▸ **Work instructions**:
Whenever a line of the data below holds the string "example", copy that line.

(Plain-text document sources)
......
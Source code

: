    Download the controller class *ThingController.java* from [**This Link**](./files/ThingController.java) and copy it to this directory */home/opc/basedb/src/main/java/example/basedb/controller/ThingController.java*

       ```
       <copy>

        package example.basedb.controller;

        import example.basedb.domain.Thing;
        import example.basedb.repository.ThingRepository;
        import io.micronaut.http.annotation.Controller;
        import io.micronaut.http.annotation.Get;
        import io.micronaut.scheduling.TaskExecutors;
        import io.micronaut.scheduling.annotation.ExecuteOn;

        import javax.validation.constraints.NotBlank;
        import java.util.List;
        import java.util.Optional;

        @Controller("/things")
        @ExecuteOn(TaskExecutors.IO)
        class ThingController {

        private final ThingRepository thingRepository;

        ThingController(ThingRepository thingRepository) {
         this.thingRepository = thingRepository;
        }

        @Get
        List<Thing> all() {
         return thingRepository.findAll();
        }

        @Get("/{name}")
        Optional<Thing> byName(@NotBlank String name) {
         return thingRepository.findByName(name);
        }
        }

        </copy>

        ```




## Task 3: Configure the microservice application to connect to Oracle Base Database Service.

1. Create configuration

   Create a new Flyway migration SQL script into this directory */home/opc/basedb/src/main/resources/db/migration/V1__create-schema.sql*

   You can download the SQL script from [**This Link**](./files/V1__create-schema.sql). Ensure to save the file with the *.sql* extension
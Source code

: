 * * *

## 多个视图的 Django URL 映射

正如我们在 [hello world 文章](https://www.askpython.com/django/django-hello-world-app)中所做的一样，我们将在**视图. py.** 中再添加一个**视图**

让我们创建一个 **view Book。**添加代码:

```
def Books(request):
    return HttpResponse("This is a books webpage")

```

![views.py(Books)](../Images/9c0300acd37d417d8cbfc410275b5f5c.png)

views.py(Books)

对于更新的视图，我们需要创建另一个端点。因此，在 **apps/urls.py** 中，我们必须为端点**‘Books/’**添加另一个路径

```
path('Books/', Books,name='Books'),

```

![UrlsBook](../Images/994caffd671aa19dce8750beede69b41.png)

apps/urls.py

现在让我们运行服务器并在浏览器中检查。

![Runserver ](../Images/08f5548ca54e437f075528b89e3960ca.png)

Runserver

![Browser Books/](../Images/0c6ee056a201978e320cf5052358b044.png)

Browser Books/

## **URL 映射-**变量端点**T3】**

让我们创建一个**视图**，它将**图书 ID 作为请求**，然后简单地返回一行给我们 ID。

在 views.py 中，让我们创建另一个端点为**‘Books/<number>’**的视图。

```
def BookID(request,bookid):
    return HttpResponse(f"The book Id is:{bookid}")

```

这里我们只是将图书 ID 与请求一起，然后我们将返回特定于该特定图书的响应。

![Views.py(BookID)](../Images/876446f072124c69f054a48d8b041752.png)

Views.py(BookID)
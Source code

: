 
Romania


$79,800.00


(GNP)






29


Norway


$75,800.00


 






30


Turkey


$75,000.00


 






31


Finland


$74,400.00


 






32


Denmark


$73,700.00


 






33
......
▸ **Exercise solution**:
:    Download the controller class *ThingController.java* from [**This Link**](./files/ThingController.java) and copy it to this directory */home/opc/basedb/src/main/java/example/basedb/controller/ThingController.java*
        package example.basedb.controller;
        import example.basedb.domain.Thing;
        import example.basedb.repository.ThingRepository;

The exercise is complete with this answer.